(STORED DATA)
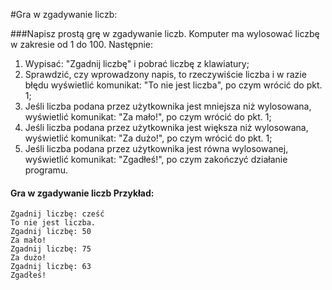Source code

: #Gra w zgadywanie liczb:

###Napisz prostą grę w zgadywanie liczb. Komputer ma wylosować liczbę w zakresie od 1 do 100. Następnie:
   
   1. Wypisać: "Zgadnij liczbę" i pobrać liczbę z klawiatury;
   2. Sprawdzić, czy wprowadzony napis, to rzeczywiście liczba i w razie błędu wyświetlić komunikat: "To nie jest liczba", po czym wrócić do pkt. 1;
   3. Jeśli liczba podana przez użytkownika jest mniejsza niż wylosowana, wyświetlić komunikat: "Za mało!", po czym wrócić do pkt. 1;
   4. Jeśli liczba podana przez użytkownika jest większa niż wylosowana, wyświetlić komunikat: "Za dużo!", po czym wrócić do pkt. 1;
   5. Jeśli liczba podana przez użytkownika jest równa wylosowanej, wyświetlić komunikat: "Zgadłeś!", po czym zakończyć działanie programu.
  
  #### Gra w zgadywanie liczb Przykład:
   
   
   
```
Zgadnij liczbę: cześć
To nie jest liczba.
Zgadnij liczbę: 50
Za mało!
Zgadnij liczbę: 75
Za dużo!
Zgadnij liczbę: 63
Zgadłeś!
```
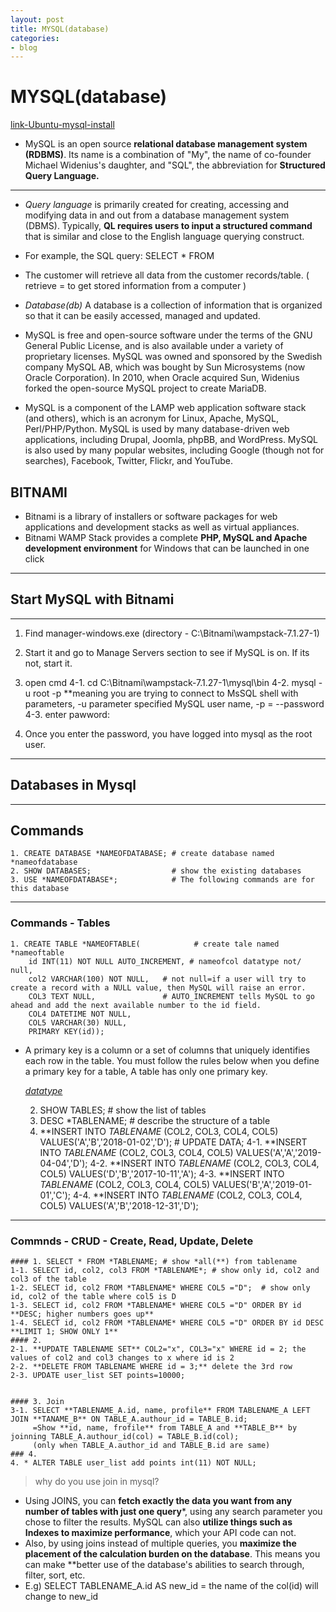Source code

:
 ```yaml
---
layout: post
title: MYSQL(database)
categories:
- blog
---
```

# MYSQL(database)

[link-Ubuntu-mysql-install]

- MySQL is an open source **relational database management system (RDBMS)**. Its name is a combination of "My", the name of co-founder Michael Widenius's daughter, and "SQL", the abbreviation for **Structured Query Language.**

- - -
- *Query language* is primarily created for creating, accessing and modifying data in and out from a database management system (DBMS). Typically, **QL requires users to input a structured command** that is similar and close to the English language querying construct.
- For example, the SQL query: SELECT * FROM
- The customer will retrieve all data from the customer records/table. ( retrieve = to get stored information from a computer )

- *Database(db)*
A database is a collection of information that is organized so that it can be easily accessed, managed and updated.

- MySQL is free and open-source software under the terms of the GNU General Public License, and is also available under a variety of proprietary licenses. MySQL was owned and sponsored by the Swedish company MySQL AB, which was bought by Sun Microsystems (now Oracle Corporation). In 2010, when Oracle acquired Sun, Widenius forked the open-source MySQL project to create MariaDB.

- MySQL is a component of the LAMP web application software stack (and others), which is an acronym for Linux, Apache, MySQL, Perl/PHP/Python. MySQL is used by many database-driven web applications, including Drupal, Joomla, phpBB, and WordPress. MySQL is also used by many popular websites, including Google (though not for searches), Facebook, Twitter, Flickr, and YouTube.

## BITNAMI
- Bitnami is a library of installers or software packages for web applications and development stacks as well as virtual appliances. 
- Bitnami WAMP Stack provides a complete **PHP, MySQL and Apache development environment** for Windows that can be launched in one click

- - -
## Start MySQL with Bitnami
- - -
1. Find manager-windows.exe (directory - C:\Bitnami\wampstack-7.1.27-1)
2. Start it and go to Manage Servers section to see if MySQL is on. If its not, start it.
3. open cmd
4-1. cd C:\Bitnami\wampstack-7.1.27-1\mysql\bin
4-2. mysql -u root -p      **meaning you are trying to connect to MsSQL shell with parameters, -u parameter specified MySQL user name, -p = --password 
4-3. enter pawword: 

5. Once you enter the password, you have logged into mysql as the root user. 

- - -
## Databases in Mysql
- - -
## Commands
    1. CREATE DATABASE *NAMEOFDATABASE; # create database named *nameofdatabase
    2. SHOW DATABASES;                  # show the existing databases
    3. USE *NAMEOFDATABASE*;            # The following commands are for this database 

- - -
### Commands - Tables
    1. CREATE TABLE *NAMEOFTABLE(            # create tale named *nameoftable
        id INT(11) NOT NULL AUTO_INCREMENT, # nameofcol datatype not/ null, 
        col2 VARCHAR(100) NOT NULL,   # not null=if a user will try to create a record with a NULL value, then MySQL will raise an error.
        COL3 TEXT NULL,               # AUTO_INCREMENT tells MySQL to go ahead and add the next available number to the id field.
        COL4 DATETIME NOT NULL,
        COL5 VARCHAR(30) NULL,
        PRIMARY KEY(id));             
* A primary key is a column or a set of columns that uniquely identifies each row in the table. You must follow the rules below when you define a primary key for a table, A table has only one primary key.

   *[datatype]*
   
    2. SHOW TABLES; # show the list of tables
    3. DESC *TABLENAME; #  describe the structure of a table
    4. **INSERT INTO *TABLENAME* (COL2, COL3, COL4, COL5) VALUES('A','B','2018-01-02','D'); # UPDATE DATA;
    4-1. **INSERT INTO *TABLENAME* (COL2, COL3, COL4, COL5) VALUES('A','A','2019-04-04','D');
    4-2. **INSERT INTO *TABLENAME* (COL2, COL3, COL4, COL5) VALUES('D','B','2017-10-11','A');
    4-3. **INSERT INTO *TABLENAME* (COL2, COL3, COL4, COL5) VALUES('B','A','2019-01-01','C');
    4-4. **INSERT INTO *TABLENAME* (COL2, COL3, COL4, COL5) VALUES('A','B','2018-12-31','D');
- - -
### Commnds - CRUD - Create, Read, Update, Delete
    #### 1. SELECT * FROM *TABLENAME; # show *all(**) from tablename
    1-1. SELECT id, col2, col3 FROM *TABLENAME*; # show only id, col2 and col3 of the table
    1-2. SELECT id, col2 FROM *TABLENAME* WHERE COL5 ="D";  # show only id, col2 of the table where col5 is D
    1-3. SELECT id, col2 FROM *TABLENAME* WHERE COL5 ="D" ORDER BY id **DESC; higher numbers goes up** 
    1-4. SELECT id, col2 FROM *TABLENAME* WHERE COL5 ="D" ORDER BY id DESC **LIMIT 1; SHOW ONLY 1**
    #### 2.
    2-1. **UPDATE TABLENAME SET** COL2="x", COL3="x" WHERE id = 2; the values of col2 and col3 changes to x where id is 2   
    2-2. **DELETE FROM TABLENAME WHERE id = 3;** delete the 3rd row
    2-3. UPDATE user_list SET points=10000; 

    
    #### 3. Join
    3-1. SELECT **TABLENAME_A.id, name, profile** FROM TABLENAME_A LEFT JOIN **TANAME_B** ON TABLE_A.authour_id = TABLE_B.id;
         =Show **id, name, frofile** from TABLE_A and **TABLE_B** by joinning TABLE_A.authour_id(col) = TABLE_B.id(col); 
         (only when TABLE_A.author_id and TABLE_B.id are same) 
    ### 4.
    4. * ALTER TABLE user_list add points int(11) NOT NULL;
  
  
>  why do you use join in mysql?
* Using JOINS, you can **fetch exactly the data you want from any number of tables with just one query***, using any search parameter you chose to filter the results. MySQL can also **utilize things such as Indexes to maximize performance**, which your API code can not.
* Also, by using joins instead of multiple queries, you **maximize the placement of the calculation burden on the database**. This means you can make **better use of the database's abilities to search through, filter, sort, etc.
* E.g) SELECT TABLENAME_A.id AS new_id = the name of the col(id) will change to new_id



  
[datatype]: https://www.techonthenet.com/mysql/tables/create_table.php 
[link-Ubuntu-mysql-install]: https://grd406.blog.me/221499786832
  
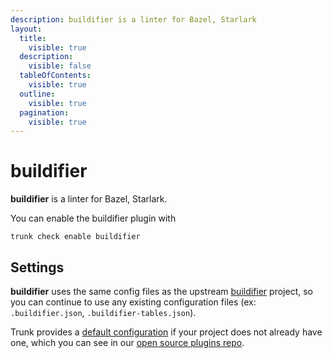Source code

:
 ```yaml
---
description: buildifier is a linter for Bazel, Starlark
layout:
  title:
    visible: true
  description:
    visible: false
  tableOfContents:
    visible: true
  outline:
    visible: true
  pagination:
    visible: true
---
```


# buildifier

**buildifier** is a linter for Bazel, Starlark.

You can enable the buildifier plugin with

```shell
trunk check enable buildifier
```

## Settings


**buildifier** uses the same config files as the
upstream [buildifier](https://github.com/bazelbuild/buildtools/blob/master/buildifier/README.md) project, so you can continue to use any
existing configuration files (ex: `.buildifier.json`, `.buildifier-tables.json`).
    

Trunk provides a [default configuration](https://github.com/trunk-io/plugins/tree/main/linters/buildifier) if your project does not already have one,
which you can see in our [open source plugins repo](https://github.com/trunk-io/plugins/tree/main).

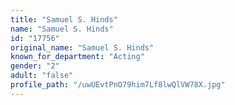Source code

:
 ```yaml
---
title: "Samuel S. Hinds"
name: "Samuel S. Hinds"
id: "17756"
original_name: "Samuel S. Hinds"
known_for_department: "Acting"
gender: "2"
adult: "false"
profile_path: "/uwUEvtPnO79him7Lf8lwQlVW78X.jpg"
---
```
(End STORED DATA)
» TASK REQUIREMENTS: Start at the top of the entries and repeat each line exactly, ending at the line that contains "5. Jeśli liczba". Pictures are not part of the copy.

» YOUR RESPONSE:
Source code

: #Gra w zgadywanie liczb:

###Napisz prostą grę w zgadywanie liczb. Komputer ma wylosować liczbę w zakresie od 1 do 100. Następnie:
   
   1. Wypisać: "Zgadnij liczbę" i pobrać liczbę z klawiatury;
   2. Sprawdzić, czy wprowadzony napis, to rzeczywiście liczba i w razie błędu wyświetlić komunikat: "To nie jest liczba", po czym wrócić do pkt. 1;
   3. Jeśli liczba podana przez użytkownika jest mniejsza niż wylosowana, wyświetlić komunikat: "Za mało!", po czym wrócić do pkt. 1;
   4. Jeśli liczba podana przez użytkownika jest większa niż wylosowana, wyświetlić komunikat: "Za dużo!", po czym wrócić do pkt. 1;
   5. Jeśli liczba podana przez użytkownika jest równa wylosowanej, wyświetlić komunikat: "Zgadłeś!", po czym zakończyć działanie programu.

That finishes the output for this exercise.